Task description: Set down a word-for-word copy of the data below, limited to the lines from the first through the line with "## Overview".

Data to examine:
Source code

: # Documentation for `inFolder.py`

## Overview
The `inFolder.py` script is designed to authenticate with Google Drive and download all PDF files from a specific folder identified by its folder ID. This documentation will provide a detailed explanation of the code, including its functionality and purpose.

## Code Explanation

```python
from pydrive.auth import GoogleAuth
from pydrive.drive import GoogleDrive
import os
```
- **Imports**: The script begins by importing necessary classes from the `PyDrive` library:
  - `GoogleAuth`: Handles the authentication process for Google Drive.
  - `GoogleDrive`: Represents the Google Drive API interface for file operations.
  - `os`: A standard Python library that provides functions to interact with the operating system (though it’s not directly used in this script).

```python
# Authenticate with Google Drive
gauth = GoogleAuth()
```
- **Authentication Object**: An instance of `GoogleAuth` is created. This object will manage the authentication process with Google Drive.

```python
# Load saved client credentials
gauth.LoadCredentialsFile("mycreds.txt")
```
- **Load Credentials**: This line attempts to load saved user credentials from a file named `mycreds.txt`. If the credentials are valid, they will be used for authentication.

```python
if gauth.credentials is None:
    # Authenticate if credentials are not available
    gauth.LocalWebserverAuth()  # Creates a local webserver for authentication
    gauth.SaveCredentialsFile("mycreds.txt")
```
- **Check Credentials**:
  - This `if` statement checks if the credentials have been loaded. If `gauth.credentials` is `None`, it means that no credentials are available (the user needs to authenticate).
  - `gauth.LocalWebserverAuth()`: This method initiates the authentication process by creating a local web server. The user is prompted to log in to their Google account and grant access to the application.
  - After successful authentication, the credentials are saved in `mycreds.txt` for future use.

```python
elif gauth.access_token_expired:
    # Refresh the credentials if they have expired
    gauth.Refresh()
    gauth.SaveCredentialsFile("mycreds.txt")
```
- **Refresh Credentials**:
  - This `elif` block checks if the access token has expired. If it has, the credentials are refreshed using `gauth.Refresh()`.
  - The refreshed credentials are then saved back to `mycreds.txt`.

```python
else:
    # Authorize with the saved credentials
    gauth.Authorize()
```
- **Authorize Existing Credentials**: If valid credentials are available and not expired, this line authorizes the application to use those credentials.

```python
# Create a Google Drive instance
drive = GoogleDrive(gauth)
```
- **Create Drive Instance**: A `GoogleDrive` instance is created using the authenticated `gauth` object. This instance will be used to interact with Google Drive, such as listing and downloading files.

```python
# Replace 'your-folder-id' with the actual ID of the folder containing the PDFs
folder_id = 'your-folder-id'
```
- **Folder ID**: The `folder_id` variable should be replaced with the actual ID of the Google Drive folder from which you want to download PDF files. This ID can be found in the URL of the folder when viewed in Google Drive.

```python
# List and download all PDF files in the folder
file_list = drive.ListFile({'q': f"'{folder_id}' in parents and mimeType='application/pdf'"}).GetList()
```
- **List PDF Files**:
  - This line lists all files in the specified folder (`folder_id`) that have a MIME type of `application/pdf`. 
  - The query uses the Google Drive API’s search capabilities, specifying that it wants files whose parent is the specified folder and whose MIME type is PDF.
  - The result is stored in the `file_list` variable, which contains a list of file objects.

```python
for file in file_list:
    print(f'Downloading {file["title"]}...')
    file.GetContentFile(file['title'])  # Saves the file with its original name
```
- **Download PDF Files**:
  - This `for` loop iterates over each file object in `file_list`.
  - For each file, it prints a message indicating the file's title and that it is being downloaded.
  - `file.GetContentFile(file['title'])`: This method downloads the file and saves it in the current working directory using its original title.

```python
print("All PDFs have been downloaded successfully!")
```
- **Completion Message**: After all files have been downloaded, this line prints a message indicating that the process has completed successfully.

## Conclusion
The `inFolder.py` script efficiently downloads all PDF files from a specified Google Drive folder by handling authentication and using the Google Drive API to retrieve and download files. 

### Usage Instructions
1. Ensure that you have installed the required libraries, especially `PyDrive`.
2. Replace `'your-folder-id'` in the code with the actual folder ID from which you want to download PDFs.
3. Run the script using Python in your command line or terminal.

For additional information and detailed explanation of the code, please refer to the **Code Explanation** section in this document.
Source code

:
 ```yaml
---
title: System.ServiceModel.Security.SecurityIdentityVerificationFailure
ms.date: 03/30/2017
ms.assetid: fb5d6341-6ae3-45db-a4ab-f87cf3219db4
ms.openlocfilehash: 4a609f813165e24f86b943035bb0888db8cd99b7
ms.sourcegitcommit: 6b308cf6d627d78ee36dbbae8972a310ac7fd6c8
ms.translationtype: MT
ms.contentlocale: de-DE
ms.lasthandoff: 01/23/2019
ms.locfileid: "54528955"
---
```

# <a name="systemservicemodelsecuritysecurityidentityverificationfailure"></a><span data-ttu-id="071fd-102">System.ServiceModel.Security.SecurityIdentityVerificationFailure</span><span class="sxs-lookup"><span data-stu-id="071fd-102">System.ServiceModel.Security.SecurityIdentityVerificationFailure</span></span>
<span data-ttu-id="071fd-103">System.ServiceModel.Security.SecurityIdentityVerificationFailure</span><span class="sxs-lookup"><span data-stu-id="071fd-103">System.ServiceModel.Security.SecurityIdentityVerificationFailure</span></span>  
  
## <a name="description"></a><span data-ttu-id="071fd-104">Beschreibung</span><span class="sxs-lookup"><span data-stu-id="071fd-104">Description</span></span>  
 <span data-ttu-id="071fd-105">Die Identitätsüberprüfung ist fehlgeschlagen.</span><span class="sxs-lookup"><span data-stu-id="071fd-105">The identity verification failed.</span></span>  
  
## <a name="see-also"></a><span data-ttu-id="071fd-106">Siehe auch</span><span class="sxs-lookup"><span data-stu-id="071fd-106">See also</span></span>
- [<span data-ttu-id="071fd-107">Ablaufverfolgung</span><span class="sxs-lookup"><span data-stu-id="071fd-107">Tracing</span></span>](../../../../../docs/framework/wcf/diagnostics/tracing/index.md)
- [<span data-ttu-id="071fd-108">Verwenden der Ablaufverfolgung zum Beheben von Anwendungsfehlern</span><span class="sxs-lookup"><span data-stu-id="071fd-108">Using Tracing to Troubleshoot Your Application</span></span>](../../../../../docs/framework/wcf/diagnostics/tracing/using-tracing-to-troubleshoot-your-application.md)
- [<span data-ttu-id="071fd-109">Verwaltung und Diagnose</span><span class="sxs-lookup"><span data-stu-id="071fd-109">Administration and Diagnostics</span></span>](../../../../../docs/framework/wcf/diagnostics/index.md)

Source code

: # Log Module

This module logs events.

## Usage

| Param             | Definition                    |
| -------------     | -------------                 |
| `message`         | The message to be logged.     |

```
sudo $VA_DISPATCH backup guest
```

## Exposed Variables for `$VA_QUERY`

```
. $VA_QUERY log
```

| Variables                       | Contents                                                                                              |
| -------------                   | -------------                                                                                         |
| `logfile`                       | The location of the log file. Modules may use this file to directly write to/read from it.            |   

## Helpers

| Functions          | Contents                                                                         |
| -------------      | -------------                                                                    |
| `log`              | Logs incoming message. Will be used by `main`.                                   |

Solution:
Source code

: # Documentation for `inFolder.py`

## Overview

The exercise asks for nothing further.